■ TASK ITEM
Pictures aside, reproduce exactly and only the lines from the one containing "Asergo aps agrees" through the end of the records.

Dataset entries:
--- --- ---
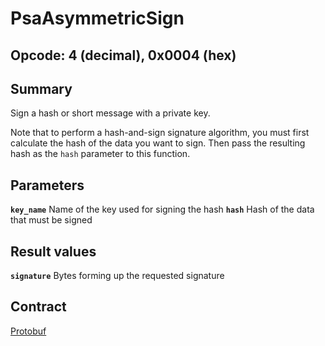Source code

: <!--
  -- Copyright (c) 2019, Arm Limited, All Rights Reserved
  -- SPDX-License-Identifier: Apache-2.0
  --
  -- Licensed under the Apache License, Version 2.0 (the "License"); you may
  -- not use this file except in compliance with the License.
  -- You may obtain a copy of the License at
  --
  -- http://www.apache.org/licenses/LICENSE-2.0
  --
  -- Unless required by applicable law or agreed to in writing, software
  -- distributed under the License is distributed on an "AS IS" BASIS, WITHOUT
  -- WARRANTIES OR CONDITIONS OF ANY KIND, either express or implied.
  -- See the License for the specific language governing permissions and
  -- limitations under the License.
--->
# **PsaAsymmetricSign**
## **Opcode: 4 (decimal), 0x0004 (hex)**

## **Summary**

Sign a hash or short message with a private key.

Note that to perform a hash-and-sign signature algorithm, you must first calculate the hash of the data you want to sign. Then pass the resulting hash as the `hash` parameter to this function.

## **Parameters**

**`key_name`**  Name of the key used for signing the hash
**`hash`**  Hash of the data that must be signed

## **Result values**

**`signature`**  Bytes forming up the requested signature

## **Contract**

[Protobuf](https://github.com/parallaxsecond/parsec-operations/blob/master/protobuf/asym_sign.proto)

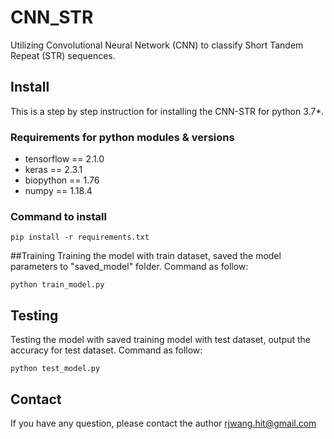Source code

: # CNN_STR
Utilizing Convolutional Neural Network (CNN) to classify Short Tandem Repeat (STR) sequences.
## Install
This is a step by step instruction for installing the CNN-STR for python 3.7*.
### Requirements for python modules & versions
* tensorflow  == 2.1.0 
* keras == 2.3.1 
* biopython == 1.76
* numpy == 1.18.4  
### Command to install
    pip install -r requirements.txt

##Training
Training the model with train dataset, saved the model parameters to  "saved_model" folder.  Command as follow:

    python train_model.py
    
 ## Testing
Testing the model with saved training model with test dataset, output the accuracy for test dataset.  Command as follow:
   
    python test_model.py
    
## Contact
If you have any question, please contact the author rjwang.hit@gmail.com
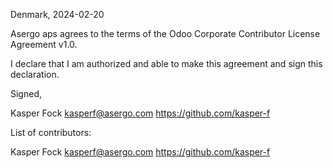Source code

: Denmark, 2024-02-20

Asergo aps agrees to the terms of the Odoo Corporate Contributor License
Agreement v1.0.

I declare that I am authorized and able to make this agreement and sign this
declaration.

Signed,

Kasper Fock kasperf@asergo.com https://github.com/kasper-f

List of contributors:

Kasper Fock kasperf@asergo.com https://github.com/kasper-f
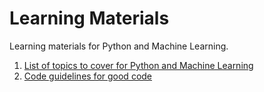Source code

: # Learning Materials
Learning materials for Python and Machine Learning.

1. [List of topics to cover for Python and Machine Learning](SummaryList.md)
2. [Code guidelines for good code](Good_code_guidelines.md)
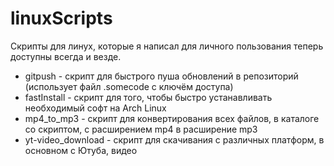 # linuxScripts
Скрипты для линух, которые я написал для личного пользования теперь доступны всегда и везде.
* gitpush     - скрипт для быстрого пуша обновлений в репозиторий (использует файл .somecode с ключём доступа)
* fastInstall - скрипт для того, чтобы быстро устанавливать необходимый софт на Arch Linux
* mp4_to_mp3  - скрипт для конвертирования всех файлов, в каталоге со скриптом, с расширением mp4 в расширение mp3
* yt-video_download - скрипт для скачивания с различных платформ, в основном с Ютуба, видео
--- --- ---
■ ANSWER BOX
Asergo aps agrees to the terms of the Odoo Corporate Contributor License
Agreement v1.0.

I declare that I am authorized and able to make this agreement and sign this
declaration.

Signed,

Kasper Fock kasperf@asergo.com https://github.com/kasper-f

List of contributors:

Kasper Fock kasperf@asergo.com https://github.com/kasper-f
Source code

: # Learning Materials
Learning materials for Python and Machine Learning.

1. [List of topics to cover for Python and Machine Learning](SummaryList.md)
2. [Code guidelines for good code](Good_code_guidelines.md)
 # linuxScripts
Скрипты для линух, которые я написал для личного пользования теперь доступны всегда и везде.
* gitpush     - скрипт для быстрого пуша обновлений в репозиторий (использует файл .somecode с ключём доступа)
* fastInstall - скрипт для того, чтобы быстро устанавливать необходимый софт на Arch Linux
* mp4_to_mp3  - скрипт для конвертирования всех файлов, в каталоге со скриптом, с расширением mp4 в расширение mp3
* yt-video_download - скрипт для скачивания с различных платформ, в основном с Ютуба, видео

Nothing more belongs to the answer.